(What you will do): Retyping all the entries exactly is the whole task.

::::

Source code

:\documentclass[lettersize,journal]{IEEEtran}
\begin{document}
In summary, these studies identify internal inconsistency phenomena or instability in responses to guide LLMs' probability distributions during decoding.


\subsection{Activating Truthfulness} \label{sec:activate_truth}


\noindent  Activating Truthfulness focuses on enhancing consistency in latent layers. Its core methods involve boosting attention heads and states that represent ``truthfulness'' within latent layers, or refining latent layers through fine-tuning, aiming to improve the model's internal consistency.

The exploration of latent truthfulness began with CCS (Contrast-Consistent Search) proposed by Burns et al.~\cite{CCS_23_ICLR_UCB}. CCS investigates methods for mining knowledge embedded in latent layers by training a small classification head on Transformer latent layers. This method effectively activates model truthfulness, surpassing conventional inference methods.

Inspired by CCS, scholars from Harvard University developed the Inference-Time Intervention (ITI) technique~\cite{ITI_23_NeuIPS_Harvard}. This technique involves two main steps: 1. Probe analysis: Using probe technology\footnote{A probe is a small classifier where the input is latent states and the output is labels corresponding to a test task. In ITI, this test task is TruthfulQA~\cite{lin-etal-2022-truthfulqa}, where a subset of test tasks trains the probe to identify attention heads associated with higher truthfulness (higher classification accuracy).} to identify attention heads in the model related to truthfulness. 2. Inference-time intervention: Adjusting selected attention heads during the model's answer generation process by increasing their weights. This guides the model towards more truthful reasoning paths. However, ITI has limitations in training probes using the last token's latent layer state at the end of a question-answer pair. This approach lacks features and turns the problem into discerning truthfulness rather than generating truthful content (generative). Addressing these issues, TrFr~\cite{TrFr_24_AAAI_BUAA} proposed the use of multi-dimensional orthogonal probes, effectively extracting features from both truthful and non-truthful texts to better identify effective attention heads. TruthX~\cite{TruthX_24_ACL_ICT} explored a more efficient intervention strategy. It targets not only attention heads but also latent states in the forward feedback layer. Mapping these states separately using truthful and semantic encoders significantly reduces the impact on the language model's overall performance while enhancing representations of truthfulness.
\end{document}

::::

(Your response):
Source code

:\documentclass[lettersize,journal]{IEEEtran}
\begin{document}
In summary, these studies identify internal inconsistency phenomena or instability in responses to guide LLMs' probability distributions during decoding.


\subsection{Activating Truthfulness} \label{sec:activate_truth}


\noindent  Activating Truthfulness focuses on enhancing consistency in latent layers. Its core methods involve boosting attention heads and states that represent ``truthfulness'' within latent layers, or refining latent layers through fine-tuning, aiming to improve the model's internal consistency.

The exploration of latent truthfulness began with CCS (Contrast-Consistent Search) proposed by Burns et al.~\cite{CCS_23_ICLR_UCB}. CCS investigates methods for mining knowledge embedded in latent layers by training a small classification head on Transformer latent layers. This method effectively activates model truthfulness, surpassing conventional inference methods.

Inspired by CCS, scholars from Harvard University developed the Inference-Time Intervention (ITI) technique~\cite{ITI_23_NeuIPS_Harvard}. This technique involves two main steps: 1. Probe analysis: Using probe technology\footnote{A probe is a small classifier where the input is latent states and the output is labels corresponding to a test task. In ITI, this test task is TruthfulQA~\cite{lin-etal-2022-truthfulqa}, where a subset of test tasks trains the probe to identify attention heads associated with higher truthfulness (higher classification accuracy).} to identify attention heads in the model related to truthfulness. 2. Inference-time intervention: Adjusting selected attention heads during the model's answer generation process by increasing their weights. This guides the model towards more truthful reasoning paths. However, ITI has limitations in training probes using the last token's latent layer state at the end of a question-answer pair. This approach lacks features and turns the problem into discerning truthfulness rather than generating truthful content (generative). Addressing these issues, TrFr~\cite{TrFr_24_AAAI_BUAA} proposed the use of multi-dimensional orthogonal probes, effectively extracting features from both truthful and non-truthful texts to better identify effective attention heads. TruthX~\cite{TruthX_24_ACL_ICT} explored a more efficient intervention strategy. It targets not only attention heads but also latent states in the forward feedback layer. Mapping these states separately using truthful and semantic encoders significantly reduces the impact on the language model's overall performance while enhancing representations of truthfulness.
\end{document}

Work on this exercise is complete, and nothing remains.